Is it just coincedance that ham is called ham, and that hamburgers were first made in HAMburg?!


Question:

Is it just coincedance that ham is called ham, and that hamburgers were first made in HAMburg?

hamburgers were named after Hamburg (some place in Germany, where hamburgers were first made, or whatever).. so they were named hamburgers.....

Is it just coincedance that ham is called ham, and that hamburgers were first made in HAMburg?


Answers:

I'm not sure what the coincidence is supposed to be.

As it applies to food, the word 'hamburger' appears to have originated in the US as a derivative of 'Hamburg steak' a minced beef patty that originated in the German city of Hamburg. The application then to the sandwich made with a bun and a hamburg steak also appears to originate in the US in the late 19th century, and is later contracted to 'burger'.

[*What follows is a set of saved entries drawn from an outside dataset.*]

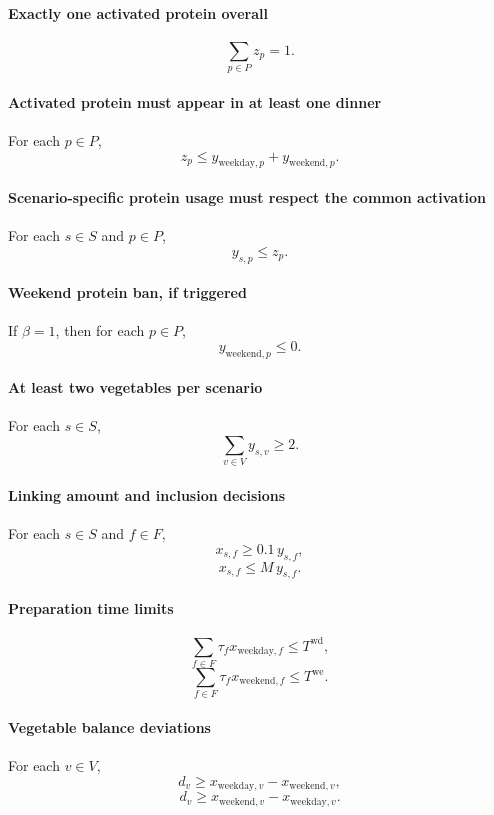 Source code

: \paragraph{Exactly one activated protein overall}
\[
\sum_{p \in P} z_p = 1.
\]

\paragraph{Activated protein must appear in at least one dinner}
For each \(p \in P\),
\[
z_p \le y_{\text{weekday},p} + y_{\text{weekend},p}.
\]

\paragraph{Scenario-specific protein usage must respect the common activation}
For each \(s \in S\) and \(p \in P\),
\[
y_{s,p} \le z_p.
\]

\paragraph{Weekend protein ban, if triggered}
If \(\beta=1\), then for each \(p \in P\),
\[
y_{\text{weekend},p} \le 0.
\]

\paragraph{At least two vegetables per scenario}
For each \(s \in S\),
\[
\sum_{v \in V} y_{s,v} \ge 2.
\]

\paragraph{Linking amount and inclusion decisions}
For each \(s \in S\) and \(f \in F\),
\[
x_{s,f} \ge 0.1\, y_{s,f},
\]
\[
x_{s,f} \le M\, y_{s,f}.
\]

\paragraph{Preparation time limits}
\[
\sum_{f \in F} \tau_f x_{\text{weekday},f} \le T^{\text{wd}},
\]
\[
\sum_{f \in F} \tau_f x_{\text{weekend},f} \le T^{\text{we}}.
\]

\paragraph{Vegetable balance deviations}
For each \(v \in V\),
\[
d_v \ge x_{\text{weekday},v} - x_{\text{weekend},v},
\]
\[
d_v \ge x_{\text{weekend},v} - x_{\text{weekday},v}.
\]

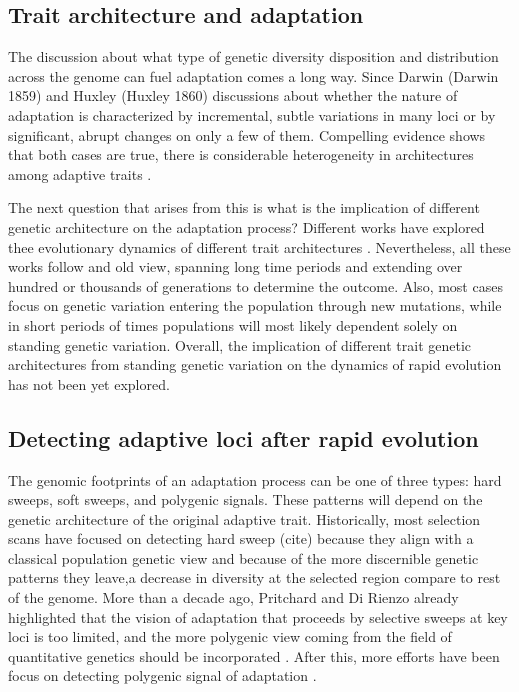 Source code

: \documentclass{article}
\begin{document}
\subsection{Trait architecture and adaptation}
The discussion about what type of genetic diversity disposition and distribution across the genome can fuel adaptation comes a long way. Since Darwin (Darwin 1859) and Huxley (Huxley 1860) discussions about whether the nature of adaptation is characterized by incremental, subtle variations in many loci or by significant, abrupt changes on only a few of them. Compelling evidence shows that both cases are true, there is considerable heterogeneity in architectures among adaptive traits \citep{Orr1992-xj, Orr1998-pr}. 

The next question that arises from this is what is the implication of different genetic architecture on the adaptation process? Different works have explored thee evolutionary dynamics of different trait architectures \citep{Hayward2021-ji, Stetter2018-st, Thornton2019-ww}. Nevertheless, all these works follow and old view, spanning long time periods and extending over hundred or thousands of generations to determine the outcome. Also, most cases focus on genetic variation entering the population through new mutations, while in short periods of times populations will most likely dependent solely on standing genetic variation. Overall, the implication of different trait genetic architectures from standing genetic variation on the dynamics of rapid evolution has not been yet explored. 

\subsection{Detecting adaptive loci after rapid evolution}
The genomic footprints of an adaptation process can be one of three types: hard sweeps, soft sweeps, and polygenic signals. These patterns will depend on the genetic architecture of the original adaptive trait. Historically, most selection scans have focused on detecting hard sweep (cite) because they align with a classical population genetic view and because of the more discernible genetic patterns they leave,a decrease in diversity at the selected region compare to rest of the genome. More than a decade ago, Pritchard and Di Rienzo already highlighted that the vision of adaptation that proceeds by selective sweeps at key loci is too limited, and the more polygenic view coming from the field of quantitative genetics should be incorporated \citep{Pritchard2010-bv}. After this, more efforts have been focus on detecting polygenic signal of adaptation \citep{Berg2014-zl}.
\end{document}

The word 'ham' comes into English much earlier and its oldest definitions relate to it being the area behind the knee. From this more general meaning, we get words like hamstrings to refer to the tendons behind the knee. It then appears to have had a general meaning as the thigh of a slaughtered animal before being applied specifically to a cured hog thigh, and then even more specifically to a thigh cured after it has been removed from the carcase. (Gammon refers to the thigh when it is cured with the rest of the carcase.)

So ham does not have a great deal in common with hamburger, either in the sense of being a meat patty or a sandwich made from such a patty.